天皇制と対峙する

天皇制に反対するということは、単なる一つの意見や思想にとどまらず、その人の生涯にわたる生き方になる。天皇の時間である元号を使わない、君が代を歌わない、日の丸を掲げないという選択肢だけでなく、自らの「内なる天皇制」と向き合い、日本的精神風土、家父長制のあり方といった、無意識、無自覚に天皇制を支えるものの解体を目指す模索だと思う。その過程で、実は古く伝統的だとされていたものが、新しく最近になって確立されたものであったり、その逆に気づくこともある。

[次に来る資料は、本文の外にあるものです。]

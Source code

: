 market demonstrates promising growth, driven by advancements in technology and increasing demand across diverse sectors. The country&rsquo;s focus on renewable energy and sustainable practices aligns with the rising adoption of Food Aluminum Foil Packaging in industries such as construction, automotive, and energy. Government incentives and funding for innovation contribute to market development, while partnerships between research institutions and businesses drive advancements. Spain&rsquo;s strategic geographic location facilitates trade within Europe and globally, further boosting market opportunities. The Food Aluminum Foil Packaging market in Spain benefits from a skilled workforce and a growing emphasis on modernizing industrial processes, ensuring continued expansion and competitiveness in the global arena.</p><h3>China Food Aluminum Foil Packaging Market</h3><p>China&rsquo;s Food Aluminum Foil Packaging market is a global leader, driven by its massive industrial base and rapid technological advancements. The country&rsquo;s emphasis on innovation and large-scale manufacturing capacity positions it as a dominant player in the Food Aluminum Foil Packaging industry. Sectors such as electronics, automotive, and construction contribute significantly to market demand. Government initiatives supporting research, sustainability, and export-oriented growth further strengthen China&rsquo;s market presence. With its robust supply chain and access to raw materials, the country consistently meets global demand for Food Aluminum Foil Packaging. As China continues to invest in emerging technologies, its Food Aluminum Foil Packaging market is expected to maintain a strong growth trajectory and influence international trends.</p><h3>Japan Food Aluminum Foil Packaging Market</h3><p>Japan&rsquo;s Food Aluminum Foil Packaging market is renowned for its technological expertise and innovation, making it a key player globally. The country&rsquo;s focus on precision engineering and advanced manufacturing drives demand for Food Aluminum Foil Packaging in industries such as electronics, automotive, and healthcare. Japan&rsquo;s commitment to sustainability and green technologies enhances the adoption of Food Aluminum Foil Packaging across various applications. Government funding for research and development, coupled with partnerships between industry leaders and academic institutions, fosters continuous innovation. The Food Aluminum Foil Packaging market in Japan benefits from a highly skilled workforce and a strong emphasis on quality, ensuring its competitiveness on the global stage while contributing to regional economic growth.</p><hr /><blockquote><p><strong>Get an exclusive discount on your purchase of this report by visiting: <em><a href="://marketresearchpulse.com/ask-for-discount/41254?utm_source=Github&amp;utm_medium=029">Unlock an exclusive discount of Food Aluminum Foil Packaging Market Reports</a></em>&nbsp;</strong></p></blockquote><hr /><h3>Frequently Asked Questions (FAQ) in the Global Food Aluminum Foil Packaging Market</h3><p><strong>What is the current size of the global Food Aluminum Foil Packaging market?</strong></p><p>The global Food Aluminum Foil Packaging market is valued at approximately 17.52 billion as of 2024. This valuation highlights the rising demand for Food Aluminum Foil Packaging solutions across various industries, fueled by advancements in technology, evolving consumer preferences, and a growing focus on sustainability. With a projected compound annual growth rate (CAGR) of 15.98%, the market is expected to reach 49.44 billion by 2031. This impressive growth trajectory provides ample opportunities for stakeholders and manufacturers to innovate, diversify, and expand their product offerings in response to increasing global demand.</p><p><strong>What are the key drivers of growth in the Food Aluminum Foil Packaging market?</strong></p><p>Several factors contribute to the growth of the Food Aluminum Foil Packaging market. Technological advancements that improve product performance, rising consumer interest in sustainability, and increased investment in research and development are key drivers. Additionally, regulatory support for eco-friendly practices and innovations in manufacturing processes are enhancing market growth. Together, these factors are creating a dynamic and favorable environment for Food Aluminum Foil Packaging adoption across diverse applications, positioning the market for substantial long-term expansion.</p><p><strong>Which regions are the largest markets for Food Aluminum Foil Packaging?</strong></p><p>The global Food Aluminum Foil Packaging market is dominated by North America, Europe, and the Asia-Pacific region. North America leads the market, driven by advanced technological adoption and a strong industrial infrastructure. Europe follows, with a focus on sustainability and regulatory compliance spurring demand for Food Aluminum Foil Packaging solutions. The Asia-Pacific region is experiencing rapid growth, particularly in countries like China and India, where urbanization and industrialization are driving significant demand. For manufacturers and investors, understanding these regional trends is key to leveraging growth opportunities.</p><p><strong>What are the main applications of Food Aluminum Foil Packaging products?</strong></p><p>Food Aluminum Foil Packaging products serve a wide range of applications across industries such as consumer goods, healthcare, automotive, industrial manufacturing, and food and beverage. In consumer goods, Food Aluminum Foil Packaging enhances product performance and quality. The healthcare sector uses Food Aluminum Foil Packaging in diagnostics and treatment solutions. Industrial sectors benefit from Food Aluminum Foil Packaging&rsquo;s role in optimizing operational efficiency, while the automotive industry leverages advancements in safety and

天皇制をめぐる様々な問題をあぶり出し、権力や体制と対立し、「非国民」として自らのアイデンティティを解体する。伝統、文化、慣習、地域性に包摂されそうになる自分をすくい出し、濁流に逆らって泳ぎつづける。戦争犯罪、侵略と植民地化、性暴力はじつは帝国主義や軍事大国だけの問題ではなく、身近な人と人との繋がりのなかにも些細な萌芽がある。

わたしは、わたしが生きているうち、目が黒いうちに、日本国民当事者の意思で、天皇制が廃止されることを願っている。しかし、それが実現されず、女性・女系天皇へ流れたとしても、あるいは逆に我々の活動が身を結び、天皇制が廃止されたとしても、形を変えた新しい天皇制がまた出現するという、この国の終わらない課題も抱えている。「反天皇制」に至る過程は人それぞれなのだろうけれど、単に天皇制の廃止にとどまらない「日本人」に巣食う奥深い問題と向き合っている。現実的には、国民投票により憲法から「天皇条項」が削除され、「天皇教」が宗教法人化し、国民の税金ではなく、それを支持する人たちだけが献金で成り立たせていくようになるのが穏健な廃止案なのだろうが、かれら「皇室」の存在がある限り、過去の戦争責任、侵略責任が完全に清算されることはあり得ない。

現代日本にあって、それでも天皇制にNOを言う。個人を抑圧する「日本らしさ」に立ち向かう。身の回りから、身近なところから、それに支配されない空間をつくり出してゆく。そういう人が増えてゆくために、わたしは動きつづける。